New Procedures, Technology Expand Home Care Options

Home care and hospice agencies provide quality care to individuals in the privacy, security, and familiarity of their homes at a fraction of the cost of providing such care in hospitals, nursing homes and other institutional settings.

Multiple studies indicate that home care leads to speedier recoveries and is preferred by most patients and their families. Home care plays a prominent role in all stages of health care and helps people stay independent by combining skilled care and compassion with the latest in health care technology. Quality and highly skilled home care is provided across the full spectrum of health care, including post-acute care following a hospital stay or serious illness; as long-term care for those with a disability, chronic illness, or those in declining health; and care for medically fragile infants, seniors, persons with disabilities, those with dementia and cognitive impairment, and terminally ill patients in need of comforting and compassionate hospice care.

California’s home care agencies provide guarantees and protections to potential clients and patients, their families and the caregivers themselves that do not exist when hiring home care workers independently.

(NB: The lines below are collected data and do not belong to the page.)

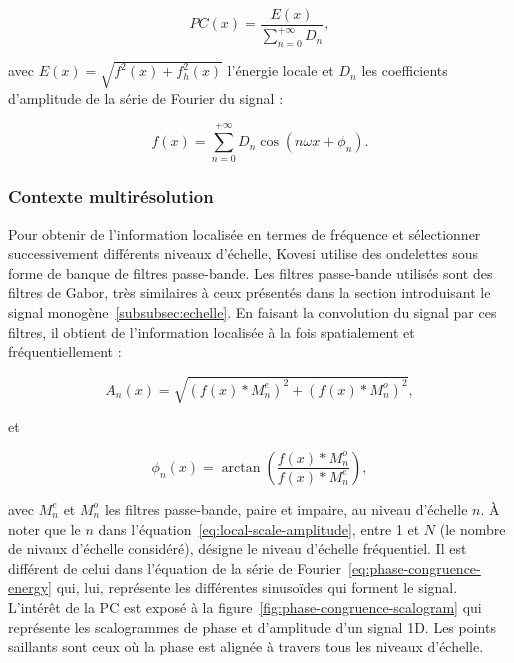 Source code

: \begin{equation}
    PC(x) = \frac{E(x)}{\sum_{n=0}^{+\infty} D_n},
\end{equation}

avec $E(x) = \sqrt{f^2(x) + f_h^2(x)}$ l'énergie locale et $D_n$ les coefficients d'amplitude de la série de Fourier du signal :

\begin{equation}
    f(x) = \sum_{n=0}^{+\infty} D_n\cos(n\omega x + \phi_n).
    \label{eq:phase-congruence-energy}
\end{equation}


\subsubsection{Contexte multirésolution}

Pour obtenir de l'information localisée en termes de fréquence et sélectionner successivement différents niveaux d'échelle, Kovesi utilise des ondelettes sous forme de banque de filtres passe-bande. Les filtres passe-bande utilisés sont des filtres de Gabor, très similaires à ceux présentés dans la section introduisant le signal monogène~\ref{subsubsec:echelle}. En faisant la convolution du signal par ces filtres, il obtient de l'information localisée à la fois spatialement et fréquentiellement :

\begin{equation}
    A_n(x) = \sqrt{(f(x)*M^e_n)^2 + (f(x)*M^o_n)^2},
    \label{eq:local-scale-amplitude}
\end{equation}

et

\begin{equation}
    \phi_n(x) = \arctan\left(\frac{f(x)*M^o_n}{f(x)*M^e_n}\right),
\end{equation}

avec $M^e_n$ et $M^o_n$ les filtres passe-bande, paire et impaire, au niveau d'échelle $n$. À noter que le $n$ dans l'équation~\ref{eq:local-scale-amplitude}, entre 1 et $N$ (le nombre de nivaux d'échelle considéré), désigne le niveau d'échelle fréquentiel. Il est différent de celui dans l'équation de la série de Fourier~\ref{eq:phase-congruence-energy} qui, lui, représente les différentes sinusoïdes qui forment le signal. L'intérêt de la PC est exposé à la figure~\ref{fig:phase-congruence-scalogram} qui représente les scalogrammes de phase et d'amplitude d'un signal 1D. Les points saillants sont ceux où la phase est alignée à travers tous les niveaux d'échelle.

Agencies conduct drug screening and background checks to ensure caregivers are trustworthy and reputable and agency caregiver employees are covered with professional and general liability insurance and are covered by the workers’ compensation system. Agency employed caregivers are also trained to provide the necessary services patients and clients need and are educated on the use of any medical and monitoring devices they may need to operate. Moreover, agencies provide oversight for each individual case, create a care plan for patients and clients, supervise caregivers and ensure that back-up care is provided when caregivers themselves are ill or absent.  Families that employ caregivers directly do not benefit from these functions and take on the added burden of being the employer of record for their caregiver and are responsible for paying Social Security, Medicare, unemployment, disability, and state and federal taxes for each caregiver.

Home care is a $12 billion industry in our state, and it employs tens of thousands of caregivers to treat our aging population and others in need of home care services. With the exciting advent of new medical procedures, portable technology, skilled staff and caring home care aides, many health services that previously had to be provided in institutional settings can now be compassionately and cost effectively administered in the warmth and safety of home.